Таня вспыхнула. Ей вдруг стало так совестно, так совестно. Она откинулась лицом в руки, и в темноте сжатых глаз, вдруг расцветившейся узорами, она поняла — их разговор был недостойный… Шеф коснулся ее сердца. «Этими толстыми руками, волосатыми пальцами!.. И вообще, что это все мужчины вдруг заговорили о любви? Что они понимают?»
Когда Таня отняла руки от лица, шеф осторожно прикрывал окно. Он опускал створку, придерживая ее рукой. Выглядел заботливым толстым папашей.
— Вы можете простудиться, здесь сильный сквозняк, — говорил он, не глядя на Таню. — Мы обо всем с ним договорились… мысленно. Я поднапрягся и понял его, вполне. Я дал ему две недели отпуска на устройство и так далее… Одним словом, не сердитесь на меня, я защищал достояние нашего коллектива, а вы — только свое. Мой совет: защищайтесь! Боритесь! А лучше бросьте-ка все это. Право, бросьте!.. А?.. Я как отец… — И он пошел, тяжело потянул за собой ноги.
Таня увидела, что при всей официальности его черного пиджака и черной бабочки обут он был в домашние туфли в форме ржаных лепешек. И цвет их тот же.
Из ушей его торчали одинокие седые волосики.
Она проснулась глубокой ночью, и потянулась сладко, и зевнула, говоря: «А-а-а…»
В кресле, напротив, сидел Сигурд и смотрел на нее. В позе его было что-то от рабского поклонения.
— Пришел… Пришел-таки, — заговорила Таня. — Вы мне снились приятно синим, сходящим из туч, весь в молниях. Тучи, молния, гром…
— Космос… молния, тучи… — повторил Сигурд. — Эффектно. А синим я могу стать, если хотите.
И он стал вполне синим, расцветкой похожим на Танино шерстяное платье.

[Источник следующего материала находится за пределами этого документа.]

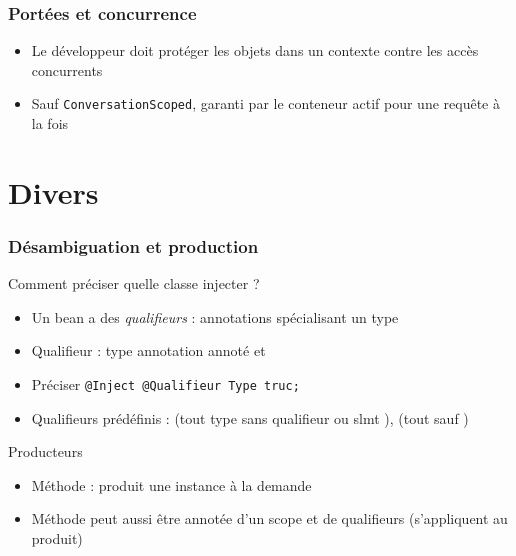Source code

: \documentclass[english, french]{beamer}
\begin{document}
\begin{frame}
	\frametitle{Portées et concurrence}
	\begin{itemize}
		\item Le développeur doit protéger les objets dans un contexte contre les accès concurrents
		\item Sauf \texttt{ConversationScoped}, garanti par le conteneur actif pour une requête à la fois
	\end{itemize}
\end{frame}

\section{Divers}
\begin{frame}
	\frametitle{Désambiguation et production}
	Comment préciser quelle classe injecter ?
	\begin{itemize}
		\item Un bean a des \emph{qualifieurs} : annotations spécialisant un type
		\item Qualifieur : type annotation annoté   et 
		\item Préciser \texttt{@Inject @Qualifieur Type truc;}
		\item {\tiny Qualifieurs prédéfinis :  (tout type sans qualifieur {\tiny ou slmt }),  (tout {\tiny sauf })}
	\end{itemize}
	\begin{block}{Producteurs}
		\begin{itemize}
			\item Méthode  : produit une instance à la demande
			\item Méthode peut aussi être annotée d’un scope et de qualifieurs (s’appliquent au produit)
		\end{itemize}
	\end{block}
\end{frame}
\end{document}
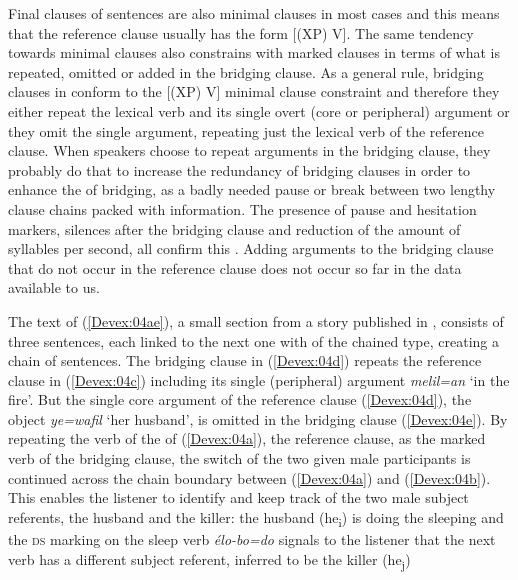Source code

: \documentclass[output=paper]{LSP/langsci}
\begin{document}
Final clauses of sentences are also minimal clauses in most cases and this means that the reference clause usually has the form [(XP) V]. The same tendency towards minimal clauses also constrains  with  marked clauses in terms of what is repeated, omitted or added in the bridging clause. As a general rule, bridging clauses in  conform to the [(XP) V] minimal clause constraint and therefore they either repeat the lexical verb and its single overt (core or peripheral) argument or they omit the single argument, repeating just the lexical verb of the reference clause. When speakers choose to repeat arguments in the bridging clause, they probably do that to increase the redundancy of bridging clauses in order  to enhance the  of bridging, as a badly needed pause or break between two lengthy clause chains packed with information. The presence of pause and hesitation markers, silences after the bridging clause and reduction of the amount of syllables per second, all confirm this . Adding arguments to the bridging clause that do not occur in the reference clause does not occur so far in the data available to us.


The text of (\ref{Devex:04ae}), a small section from a story published in \citealt{enk97}, consists of three sentences, each linked to the next one with  of the chained type, creating a chain of sentences. The bridging clause in (\ref{Devex:04d}) repeats the reference clause in (\ref{Devex:04c}) including its single (peripheral) argument \textit{melil=an} `in the fire'. But the single core argument of the reference clause (\ref{Devex:04d}), the object \textit{ye=wafil} `her husband', is omitted in the bridging clause (\ref{Devex:04e}). By repeating the verb of the  of (\ref{Devex:04a}), the reference clause, as the  marked verb of the bridging clause, the switch  of the two given male participants is continued across the chain boundary between (\ref{Devex:04a}) and (\ref{Devex:04b}). This enables the  listener to identify and keep track of the two male subject referents, the husband and the killer: the husband (he\textsubscript{i}) is doing the sleeping and the \textsc{ds} marking on the sleep verb \textit{élo-bo=do} signals to the listener that the next verb has a different subject referent, inferred to be the killer (he\textsubscript{j})     
\end{document}
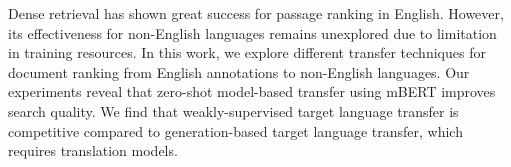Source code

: Dense retrieval has shown great success for passage ranking in English. However, its effectiveness for non-English languages remains unexplored due to limitation in training resources. In this work, we explore different transfer techniques for document ranking from English annotations to non-English languages. Our experiments reveal that zero-shot model-based transfer using mBERT improves search quality. We find that weakly-supervised target language transfer is competitive compared to generation-based target language transfer, which requires translation models.
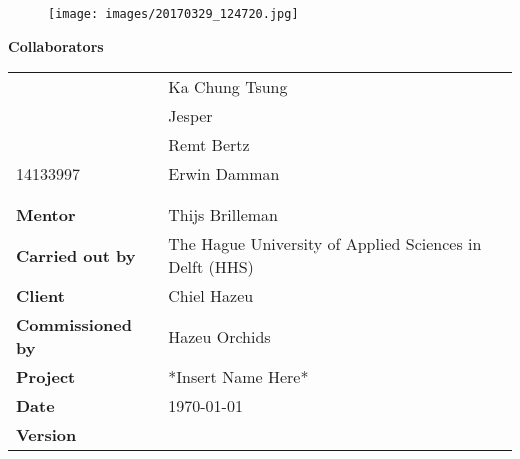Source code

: \begin{titlepage}
		
	\begin{center}
		\LARGE{\textbf{\thistitle}}
	\end{center}
	
	\begin{figure}[h]
		\texttt{[image: images/20170329\_124720.jpg]}
	\end{figure}
	
	\bigskip
	\textbf{Collaborators}
	\begin{table}[h]
		\begin{tabular}{@{}ll@{}}
			                 & Ka Chung Tsung                                          \\
			                 & Jesper                                           \\
			                 & Remt Bertz                                        \\
			14133997                 & Erwin Damman                                            \\
			                         &              										   \\
			                         &              										   \\
			\textbf{Mentor}          & Thijs Brilleman                                         \\
			\textbf{Carried out by}  & The Hague University of Applied Sciences in Delft (HHS) \\
			\textbf{Client}          & Chiel Hazeu                                             \\
			\textbf{Commissioned by} & Hazeu Orchids                                           \\
			\textbf{Project}         & *Insert Name Here*                                      \\
			\textbf{Date}            & \today                                                  \\
			\textbf{Version}         & \version          									   \\
		\end{tabular}
	\end{table}
\end{titlepage}


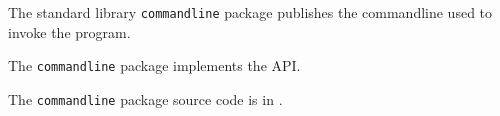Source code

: 
The standard library {\tt commandline} package publishes the commandline used to invoke the program.

The {\tt commandline} package implements the  API.

The {\tt commandline} package source code is in .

Правда, в его синеве проглядывал фосфор, легкое и все время перебегающее мерцание. Оно рождалось в груди и бежало к голове, к плечам.
— Годится расцветка? — спросил он. — Если не устраивает, могу принять любую другую. Что хотите — оранжевый?.. зеленый? Весь спектр в вашем распоряжении. Заказывайте.
Таня произвела опыт с оранжевым цветом и напугалась. Пришлось пить холодную воду.
— Как вы это делаете? — спросила она. — Расскажите.
(»Я, наверно, ужасно растрепана», — подумала она.)
— Делаю?.. А знаете, я могу проникнуть во все, могу стать видимостью всего. Не могу стать вами, этого мне не дано. А если нужен цветок, зверь или еще кто-нибудь, то приказывайте, исполню.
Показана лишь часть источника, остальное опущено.